= Input data =
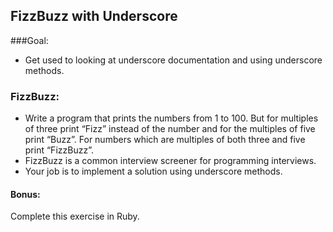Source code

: ## FizzBuzz with Underscore

###Goal:
* Get used to looking at underscore documentation and using underscore methods.

### FizzBuzz:
* Write a program that prints the numbers from 1 to 100. But for multiples of three print “Fizz” instead of the number and for the multiples of five print “Buzz”. For numbers which are multiples of both three and five print “FizzBuzz”.
* FizzBuzz is a common interview screener for programming interviews.
* Your job is to implement a solution using underscore methods.

#### Bonus: 

Complete this exercise in Ruby.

= Task instructions =
Write out word for word only the lines from the one with "for programming interviews." to the end of the material, both ends included.

= Task output =
* FizzBuzz is a common interview screener for programming interviews.
* Your job is to implement a solution using underscore methods.

#### Bonus: 

Complete this exercise in Ruby.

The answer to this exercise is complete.